Il a ajouté: « Parce que notre étude est la première à faire état d’une relation entre l’ajout de sel aux aliments et la mortalité, d’autres études sont nécessaires pour valider les résultats avant de faire des recommandations. »
Dans un éditorial accompagnant l’article, la professeure Annika Rosengren, chercheuse principale et professeure de médecine à l’Académie Sahlgrenska de l’Université de Göteborg, en Suède, qui n’a pas participé à la recherche, écrit que l’effet net d’une réduction drastique de la consommation de sel pour les particuliers reste controversée.
« Étant donné les diverses indications qu’un très faible apport en sodium peut ne pas être bénéfique, voire nocif, il est important de faire la distinction entre les recommandations sur une base individuelle et les actions au niveau de la population », écrit-elle.
Elle conclut : « L’épidémiologie classique soutient qu’un bénéfice net plus important est obtenu par l’approche à l’échelle de la population (obtenant un petit effet chez de nombreuses personnes) qu’en ciblant les individus à haut risque (un effet important mais seulement obtenu chez un petit nombre de personnes) La stratégie évidente et fondée sur des preuves en matière de prévention des maladies cardiovasculaires chez les individus est la détection et le traitement précoces de l’hypertension, y compris les modifications du mode de vie, tandis que les stratégies de réduction de la consommation de sel au niveau sociétal abaisseront les niveaux moyens de tension artérielle de la population, ce qui réduira le nombre de personnes développant l’hypertension, nécessitant un traitement et tomber malade.

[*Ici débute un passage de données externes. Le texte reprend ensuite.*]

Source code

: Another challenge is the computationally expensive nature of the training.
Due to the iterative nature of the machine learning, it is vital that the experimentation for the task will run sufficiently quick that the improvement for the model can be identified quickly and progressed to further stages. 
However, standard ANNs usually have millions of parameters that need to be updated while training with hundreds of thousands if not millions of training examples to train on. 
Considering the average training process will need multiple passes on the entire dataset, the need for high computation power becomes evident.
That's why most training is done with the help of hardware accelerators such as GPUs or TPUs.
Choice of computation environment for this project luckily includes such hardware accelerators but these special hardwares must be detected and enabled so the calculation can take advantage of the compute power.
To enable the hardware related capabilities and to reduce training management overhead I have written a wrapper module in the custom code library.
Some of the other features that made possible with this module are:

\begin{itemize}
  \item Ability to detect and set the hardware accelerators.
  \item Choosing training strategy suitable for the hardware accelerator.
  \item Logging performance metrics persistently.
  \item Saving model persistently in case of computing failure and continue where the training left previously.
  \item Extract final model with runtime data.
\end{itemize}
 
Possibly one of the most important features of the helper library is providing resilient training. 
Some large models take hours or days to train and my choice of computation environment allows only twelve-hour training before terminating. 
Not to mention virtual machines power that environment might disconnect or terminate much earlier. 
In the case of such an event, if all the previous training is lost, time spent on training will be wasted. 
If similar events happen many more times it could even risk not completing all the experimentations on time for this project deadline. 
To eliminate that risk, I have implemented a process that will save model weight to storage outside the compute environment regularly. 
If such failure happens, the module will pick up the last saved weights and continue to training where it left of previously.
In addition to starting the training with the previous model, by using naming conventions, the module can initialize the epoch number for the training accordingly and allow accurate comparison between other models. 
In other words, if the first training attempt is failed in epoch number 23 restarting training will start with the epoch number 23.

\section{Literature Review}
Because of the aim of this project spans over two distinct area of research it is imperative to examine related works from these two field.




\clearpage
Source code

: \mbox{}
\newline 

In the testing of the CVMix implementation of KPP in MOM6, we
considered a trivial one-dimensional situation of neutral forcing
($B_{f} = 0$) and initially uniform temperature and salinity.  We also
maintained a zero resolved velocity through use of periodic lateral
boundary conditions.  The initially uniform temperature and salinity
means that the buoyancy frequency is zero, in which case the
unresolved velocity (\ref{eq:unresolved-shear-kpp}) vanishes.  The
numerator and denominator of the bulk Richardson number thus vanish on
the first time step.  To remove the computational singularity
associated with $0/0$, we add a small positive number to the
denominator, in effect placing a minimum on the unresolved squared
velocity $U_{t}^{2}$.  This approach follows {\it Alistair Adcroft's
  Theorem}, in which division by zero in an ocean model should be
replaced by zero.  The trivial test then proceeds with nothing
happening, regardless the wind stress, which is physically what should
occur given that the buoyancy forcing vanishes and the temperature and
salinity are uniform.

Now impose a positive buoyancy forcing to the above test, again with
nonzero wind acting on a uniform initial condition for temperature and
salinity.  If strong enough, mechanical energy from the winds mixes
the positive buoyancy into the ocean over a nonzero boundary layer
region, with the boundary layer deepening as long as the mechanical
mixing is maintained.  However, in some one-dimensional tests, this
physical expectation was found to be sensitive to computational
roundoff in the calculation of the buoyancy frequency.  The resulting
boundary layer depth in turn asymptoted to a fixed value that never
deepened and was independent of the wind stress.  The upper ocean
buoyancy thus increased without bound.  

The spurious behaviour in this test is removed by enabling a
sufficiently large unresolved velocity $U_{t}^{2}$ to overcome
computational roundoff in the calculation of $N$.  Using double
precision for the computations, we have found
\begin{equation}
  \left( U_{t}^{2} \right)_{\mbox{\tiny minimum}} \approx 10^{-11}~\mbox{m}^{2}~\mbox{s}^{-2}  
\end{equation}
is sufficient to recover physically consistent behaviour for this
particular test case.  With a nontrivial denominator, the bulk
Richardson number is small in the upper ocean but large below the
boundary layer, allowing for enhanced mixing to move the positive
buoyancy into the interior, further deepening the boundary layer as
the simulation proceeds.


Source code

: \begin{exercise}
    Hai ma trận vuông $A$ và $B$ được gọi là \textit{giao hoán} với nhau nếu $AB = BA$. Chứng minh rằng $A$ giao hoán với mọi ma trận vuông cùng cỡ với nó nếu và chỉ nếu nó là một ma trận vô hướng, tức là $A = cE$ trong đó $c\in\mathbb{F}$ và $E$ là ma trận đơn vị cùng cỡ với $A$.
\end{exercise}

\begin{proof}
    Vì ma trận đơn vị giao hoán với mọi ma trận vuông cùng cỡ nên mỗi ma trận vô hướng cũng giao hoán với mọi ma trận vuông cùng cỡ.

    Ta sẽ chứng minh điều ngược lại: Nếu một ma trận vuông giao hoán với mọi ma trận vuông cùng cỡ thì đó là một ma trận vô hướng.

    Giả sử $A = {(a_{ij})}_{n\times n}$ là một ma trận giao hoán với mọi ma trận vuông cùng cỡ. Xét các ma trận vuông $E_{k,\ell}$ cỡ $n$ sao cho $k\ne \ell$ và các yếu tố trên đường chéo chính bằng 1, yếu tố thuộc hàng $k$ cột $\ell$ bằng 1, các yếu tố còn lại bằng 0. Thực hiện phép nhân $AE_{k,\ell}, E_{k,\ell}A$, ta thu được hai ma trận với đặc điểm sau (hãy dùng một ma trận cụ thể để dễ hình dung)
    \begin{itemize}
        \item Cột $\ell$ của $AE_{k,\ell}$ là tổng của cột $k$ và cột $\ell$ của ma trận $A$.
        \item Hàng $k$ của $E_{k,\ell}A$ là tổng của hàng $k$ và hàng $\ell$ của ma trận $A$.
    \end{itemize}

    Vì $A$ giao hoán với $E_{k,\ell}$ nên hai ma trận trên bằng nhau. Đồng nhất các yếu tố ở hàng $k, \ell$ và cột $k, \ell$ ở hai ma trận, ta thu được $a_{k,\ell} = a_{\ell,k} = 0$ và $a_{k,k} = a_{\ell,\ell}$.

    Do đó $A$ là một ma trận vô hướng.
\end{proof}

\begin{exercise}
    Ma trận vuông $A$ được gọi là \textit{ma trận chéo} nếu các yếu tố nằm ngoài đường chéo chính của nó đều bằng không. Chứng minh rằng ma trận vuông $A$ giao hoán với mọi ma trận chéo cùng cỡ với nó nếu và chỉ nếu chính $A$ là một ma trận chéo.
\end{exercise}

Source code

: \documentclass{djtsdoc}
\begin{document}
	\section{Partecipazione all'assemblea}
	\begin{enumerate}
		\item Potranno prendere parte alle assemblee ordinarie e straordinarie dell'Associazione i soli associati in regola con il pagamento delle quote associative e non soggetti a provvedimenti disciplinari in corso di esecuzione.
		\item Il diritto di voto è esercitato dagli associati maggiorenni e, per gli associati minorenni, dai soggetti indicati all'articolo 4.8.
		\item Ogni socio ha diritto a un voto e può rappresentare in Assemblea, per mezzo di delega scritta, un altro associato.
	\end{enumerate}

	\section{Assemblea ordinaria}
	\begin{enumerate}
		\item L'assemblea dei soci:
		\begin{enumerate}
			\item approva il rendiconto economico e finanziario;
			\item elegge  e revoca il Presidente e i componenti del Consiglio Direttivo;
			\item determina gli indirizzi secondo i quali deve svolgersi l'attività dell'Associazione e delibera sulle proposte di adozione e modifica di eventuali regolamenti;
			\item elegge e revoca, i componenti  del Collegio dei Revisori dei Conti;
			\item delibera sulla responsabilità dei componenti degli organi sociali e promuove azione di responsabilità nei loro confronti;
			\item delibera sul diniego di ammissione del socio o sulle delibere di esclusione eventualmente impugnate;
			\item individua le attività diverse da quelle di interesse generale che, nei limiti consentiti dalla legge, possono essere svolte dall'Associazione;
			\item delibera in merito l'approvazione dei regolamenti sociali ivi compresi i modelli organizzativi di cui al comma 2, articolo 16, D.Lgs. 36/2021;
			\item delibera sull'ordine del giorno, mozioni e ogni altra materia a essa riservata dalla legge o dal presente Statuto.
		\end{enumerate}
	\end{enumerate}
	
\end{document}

Ne pas ajouter de sel supplémentaire à la nourriture est peu susceptible d’être nocif et pourrait contribuer à des stratégies visant à abaisser les niveaux de pression artérielle de la population.
Une force de l’étude du professeur Qi est le grand nombre de personnes incluses. Il présente également certaines limites, notamment : la possibilité que l’ajout de sel aux aliments soit une indication d’un mode de vie malsain et d’un statut socio-économique inférieur, bien que les analyses aient tenté de s’adapter à cela ; il n’y avait aucune information sur la quantité de sel ajoutée; l’ajout de sel peut être lié à l’apport énergétique total et lié à l’apport d’autres aliments ; la participation à UK Biobank est volontaire et, par conséquent, les résultats ne sont pas représentatifs de la population générale. Des études supplémentaires sont donc nécessaires pour confirmer les résultats dans d’autres populations.
Le professeur Qi et ses collègues mèneront d’autres études sur la relation entre l’ajout de sel aux aliments et diverses maladies chroniques telles que les maladies cardiovasculaires et le diabète. Ils s’attendent également à ce que des essais cliniques potentiels testent les effets d’une réduction de l’ajout de sel sur les résultats pour la santé.